▶ WORK TO BE COMPLETED
The answer must be an exact copy of the entries that follow, with all images removed.

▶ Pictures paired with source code
>>>

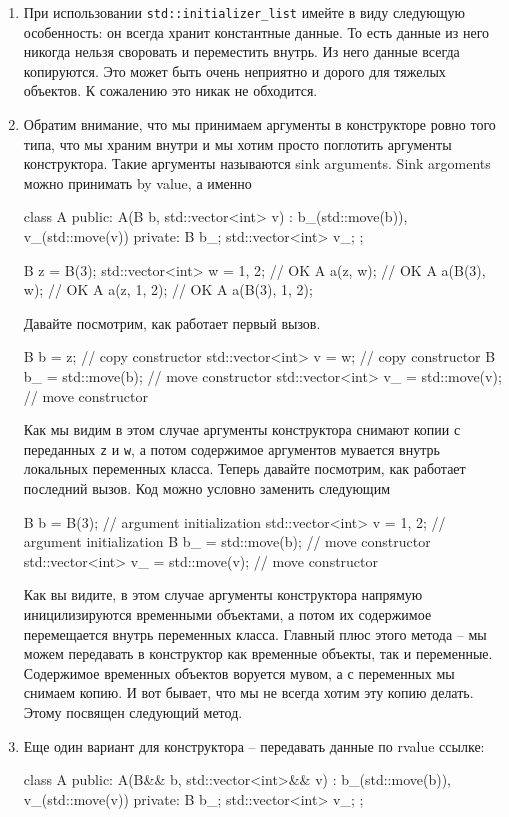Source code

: \begin{enumerate}
\item При использовании \verb"std::initializer_list" имейте в виду следующую особенность: он всегда хранит константные данные.
То есть данные из него никогда нельзя своровать и переместить внутрь.
Из него данные всегда копируются.
Это может быть очень неприятно и дорого для тяжелых объектов.
К сожалению это никак не обходится.

\item Обратим внимание, что мы принимаем аргументы в конструкторе ровно того типа, что мы храним внутри и мы хотим просто поглотить аргументы конструктора.
Такие аргументы называются sink arguments.
Sink argoments можно принимать by value, а именно
\begin{cppcode}
class A {
public:
  A(B b, std::vector<int> v)
   : b_(std::move(b)), v_(std::move(v)) {}
private:
  B b_;
  std::vector<int> v_;
};

B z = B(3);
std::vector<int> w = {1, 2};
// OK
A a(z, w);
// OK
A a(B(3), w);
// OK
A a(z, {1, 2});
// OK
A a(B(3), {1, 2});
\end{cppcode}
Давайте посмотрим, как работает первый вызов.
\begin{cppcode}
B b = z; // copy constructor
std::vector<int> v = w; // copy constructor
B b_ = std::move(b); // move constructor
std::vector<int> v_ = std::move(v); // move constructor
\end{cppcode}
Как мы видим в этом случае аргументы конструктора снимают копии с переданных \verb"z" и \verb"w", а потом содержимое аргументов мувается внутрь локальных переменных класса.
Теперь давайте посмотрим, как работает последний вызов.
Код можно условно заменить следующим
\begin{cppcode}
B b = B(3); // argument initialization
std::vector<int> v = {1, 2}; // argument initialization
B b_ = std::move(b); // move constructor
std::vector<int> v_ = std::move(v); // move constructor
\end{cppcode}
Как вы видите, в этом случае аргументы конструктора напрямую иницилизируются временными объектами, а потом их содержимое перемещается внутрь переменных класса.
Главный плюс этого метода -- мы можем передавать в конструктор как временные объекты, так и переменные.
Содержимое временных объектов воруется мувом, а с переменных мы снимаем копию.
И вот бывает, что мы не всегда хотим эту копию делать.
Этому посвящен следующий метод.

\item Еще один вариант для конструктора -- передавать данные по rvalue ссылке:
\begin{cppcode}
class A {
public:
  A(B&& b, std::vector<int>&& v)
   : b_(std::move(b)), v_(std::move(v)) {}
private:
  B b_;
  std::vector<int> v_;
};


\end{cppcode}
\end{enumerate}
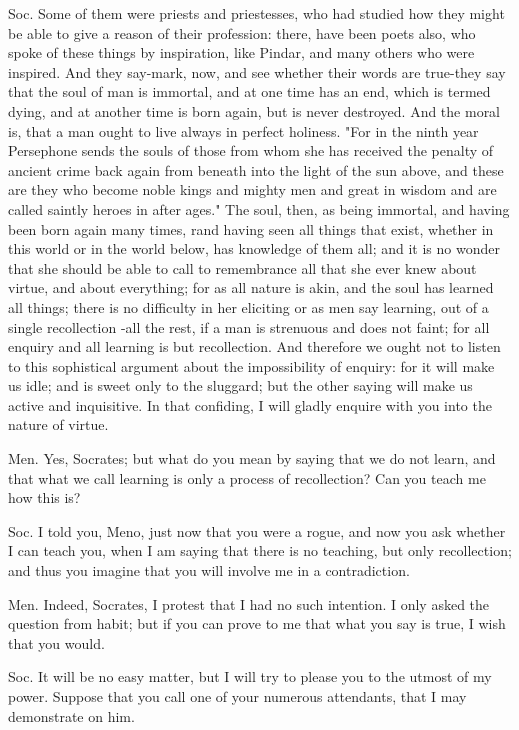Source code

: Soc. Some of them were priests and priestesses, who had studied how
they might be able to give a reason of their profession: there, have
been poets also, who spoke of these things by inspiration, like Pindar,
and many others who were inspired. And they say-mark, now, and see
whether their words are true-they say that the soul of man is immortal,
and at one time has an end, which is termed dying, and at another
time is born again, but is never destroyed. And the moral is, that
a man ought to live always in perfect holiness. "For in the ninth
year Persephone sends the souls of those from whom she has received
the penalty of ancient crime back again from beneath into the light
of the sun above, and these are they who become noble kings and mighty
men and great in wisdom and are called saintly heroes in after ages."
The soul, then, as being immortal, and having been born again many
times, rand having seen all things that exist, whether in this world
or in the world below, has knowledge of them all; and it is no wonder
that she should be able to call to remembrance all that she ever knew
about virtue, and about everything; for as all nature is akin, and
the soul has learned all things; there is no difficulty in her eliciting
or as men say learning, out of a single recollection -all the rest,
if a man is strenuous and does not faint; for all enquiry and all
learning is but recollection. And therefore we ought not to listen
to this sophistical argument about the impossibility of enquiry: for
it will make us idle; and is sweet only to the sluggard; but the other
saying will make us active and inquisitive. In that confiding, I will
gladly enquire with you into the nature of virtue. 

Men. Yes, Socrates; but what do you mean by saying that we do not
learn, and that what we call learning is only a process of recollection?
Can you teach me how this is? 

Soc. I told you, Meno, just now that you were a rogue, and now you
ask whether I can teach you, when I am saying that there is no teaching,
but only recollection; and thus you imagine that you will involve
me in a contradiction. 

Men. Indeed, Socrates, I protest that I had no such intention. I only
asked the question from habit; but if you can prove to me that what
you say is true, I wish that you would. 

Soc. It will be no easy matter, but I will try to please you to the
utmost of my power. Suppose that you call one of your numerous attendants,
that I may demonstrate on him. 


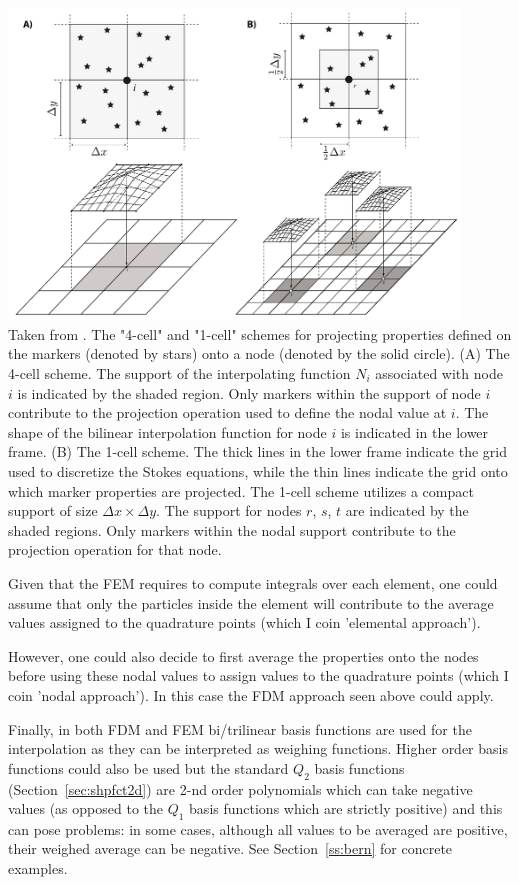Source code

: \begin{center}
\includegraphics[width=12cm]{images/dumg11}\\
{\captionfont Taken from \cite{dumg11}. The "4-cell" and "1-cell" schemes for projecting 
properties defined on the markers (denoted by stars) onto a node (denoted by the solid circle). 
(A) The 4-cell scheme. The support of the interpolating function $N_i$ associated
with node $i$ is indicated by the shaded region. Only markers within the support of node $i$ 
contribute to the projection operation used to define the nodal value at $i$. The shape of 
the bilinear interpolation function for node $i$ is indicated in the lower frame. 
(B) The 1-cell scheme. The thick lines in the lower frame indicate the grid used to discretize the
Stokes equations, while the thin lines indicate the grid onto which marker properties are projected. 
The 1-cell scheme utilizes a compact support of size $\Delta x \times  \Delta y$. The support 
for nodes $r$, $s$, $t$ are indicated by the shaded regions. Only markers within the nodal 
support contribute to the projection operation for that node.}
\end{center}

Given that the FEM requires to compute integrals over each element, one could assume that 
only the particles inside the element will contribute 
to the average values assigned to the quadrature points (which I coin 'elemental approach'). 

However, one could also decide to first average the properties onto the nodes
before using these nodal values to assign values to the quadrature points (which I coin 'nodal approach'). 
In this case the FDM approach seen above could apply. 

Finally, in both FDM and FEM bi/trilinear basis functions are used for the interpolation as 
they can be interpreted as weighing functions. Higher order basis functions could also be used 
but the standard $Q_2$ basis functions (Section~\ref{sec:shpfct2d})
are 2-nd order polynomials which can take negative values (as opposed to the $Q_1$ 
basis functions which are strictly positive)
and this can pose problems: in some cases, although all values to be averaged are positive, 
their weighed average can be negative.
See Section~\ref{ss:bern} for concrete examples.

<<<

▶ ANSWER SPACE
Source code

: \begin{enumerate}
\item При использовании \verb"std::initializer_list" имейте в виду следующую особенность: он всегда хранит константные данные.
То есть данные из него никогда нельзя своровать и переместить внутрь.
Из него данные всегда копируются.
Это может быть очень неприятно и дорого для тяжелых объектов.
К сожалению это никак не обходится.

\item Обратим внимание, что мы принимаем аргументы в конструкторе ровно того типа, что мы храним внутри и мы хотим просто поглотить аргументы конструктора.
Такие аргументы называются sink arguments.
Sink argoments можно принимать by value, а именно
\begin{cppcode}
class A {
public:
  A(B b, std::vector<int> v)
   : b_(std::move(b)), v_(std::move(v)) {}
private:
  B b_;
  std::vector<int> v_;
};

B z = B(3);
std::vector<int> w = {1, 2};
// OK
A a(z, w);
// OK
A a(B(3), w);
// OK
A a(z, {1, 2});
// OK
A a(B(3), {1, 2});
\end{cppcode}
Давайте посмотрим, как работает первый вызов.
\begin{cppcode}
B b = z; // copy constructor
std::vector<int> v = w; // copy constructor
B b_ = std::move(b); // move constructor
std::vector<int> v_ = std::move(v); // move constructor
\end{cppcode}
Как мы видим в этом случае аргументы конструктора снимают копии с переданных \verb"z" и \verb"w", а потом содержимое аргументов мувается внутрь локальных переменных класса.
Теперь давайте посмотрим, как работает последний вызов.
Код можно условно заменить следующим
\begin{cppcode}
B b = B(3); // argument initialization
std::vector<int> v = {1, 2}; // argument initialization
B b_ = std::move(b); // move constructor
std::vector<int> v_ = std::move(v); // move constructor
\end{cppcode}
Как вы видите, в этом случае аргументы конструктора напрямую иницилизируются временными объектами, а потом их содержимое перемещается внутрь переменных класса.
Главный плюс этого метода -- мы можем передавать в конструктор как временные объекты, так и переменные.
Содержимое временных объектов воруется мувом, а с переменных мы снимаем копию.
И вот бывает, что мы не всегда хотим эту копию делать.
Этому посвящен следующий метод.

\item Еще один вариант для конструктора -- передавать данные по rvalue ссылке:
\begin{cppcode}
class A {
public:
  A(B&& b, std::vector<int>&& v)
   : b_(std::move(b)), v_(std::move(v)) {}
private:
  B b_;
  std::vector<int> v_;
};


\end{cppcode}
\end{enumerate}
Source code

: Soc. Some of them were priests and priestesses, who had studied how
they might be able to give a reason of their profession: there, have
been poets also, who spoke of these things by inspiration, like Pindar,
and many others who were inspired. And they say-mark, now, and see
whether their words are true-they say that the soul of man is immortal,
and at one time has an end, which is termed dying, and at another
time is born again, but is never destroyed. And the moral is, that
a man ought to live always in perfect holiness. "For in the ninth
year Persephone sends the souls of those from whom she has received
the penalty of ancient crime back again from beneath into the light
of the sun above, and these are they who become noble kings and mighty
men and great in wisdom and are called saintly heroes in after ages."
The soul, then, as being immortal, and having been born again many
times, rand having seen all things that exist, whether in this world
or in the world below, has knowledge of them all; and it is no wonder
that she should be able to call to remembrance all that she ever knew
about virtue, and about everything; for as all nature is akin, and
the soul has learned all things; there is no difficulty in her eliciting
or as men say learning, out of a single recollection -all the rest,
if a man is strenuous and does not faint; for all enquiry and all
learning is but recollection. And therefore we ought not to listen
to this sophistical argument about the impossibility of enquiry: for
it will make us idle; and is sweet only to the sluggard; but the other
saying will make us active and inquisitive. In that confiding, I will
gladly enquire with you into the nature of virtue. 

Men. Yes, Socrates; but what do you mean by saying that we do not
learn, and that what we call learning is only a process of recollection?
Can you teach me how this is? 

Soc. I told you, Meno, just now that you were a rogue, and now you
ask whether I can teach you, when I am saying that there is no teaching,
but only recollection; and thus you imagine that you will involve
me in a contradiction. 

Men. Indeed, Socrates, I protest that I had no such intention. I only
asked the question from habit; but if you can prove to me that what
you say is true, I wish that you would. 

Soc. It will be no easy matter, but I will try to please you to the
utmost of my power. Suppose that you call one of your numerous attendants,
that I may demonstrate on him. 


Source code

: \begin{center}
\includegraphics[width=12cm]{images/dumg11}\\
{\captionfont Taken from \cite{dumg11}. The "4-cell" and "1-cell" schemes for projecting 
properties defined on the markers (denoted by stars) onto a node (denoted by the solid circle). 
(A) The 4-cell scheme. The support of the interpolating function $N_i$ associated
with node $i$ is indicated by the shaded region. Only markers within the support of node $i$ 
contribute to the projection operation used to define the nodal value at $i$. The shape of 
the bilinear interpolation function for node $i$ is indicated in the lower frame. 
(B) The 1-cell scheme. The thick lines in the lower frame indicate the grid used to discretize the
Stokes equations, while the thin lines indicate the grid onto which marker properties are projected. 
The 1-cell scheme utilizes a compact support of size $\Delta x \times  \Delta y$. The support 
for nodes $r$, $s$, $t$ are indicated by the shaded regions. Only markers within the nodal 
support contribute to the projection operation for that node.}
\end{center}

Given that the FEM requires to compute integrals over each element, one could assume that 
only the particles inside the element will contribute 
to the average values assigned to the quadrature points (which I coin 'elemental approach'). 

However, one could also decide to first average the properties onto the nodes
before using these nodal values to assign values to the quadrature points (which I coin 'nodal approach'). 
In this case the FDM approach seen above could apply. 

Finally, in both FDM and FEM bi/trilinear basis functions are used for the interpolation as 
they can be interpreted as weighing functions. Higher order basis functions could also be used 
but the standard $Q_2$ basis functions (Section~\ref{sec:shpfct2d})
are 2-nd order polynomials which can take negative values (as opposed to the $Q_1$ 
basis functions which are strictly positive)
and this can pose problems: in some cases, although all values to be averaged are positive, 
their weighed average can be negative.
See Section~\ref{ss:bern} for concrete examples.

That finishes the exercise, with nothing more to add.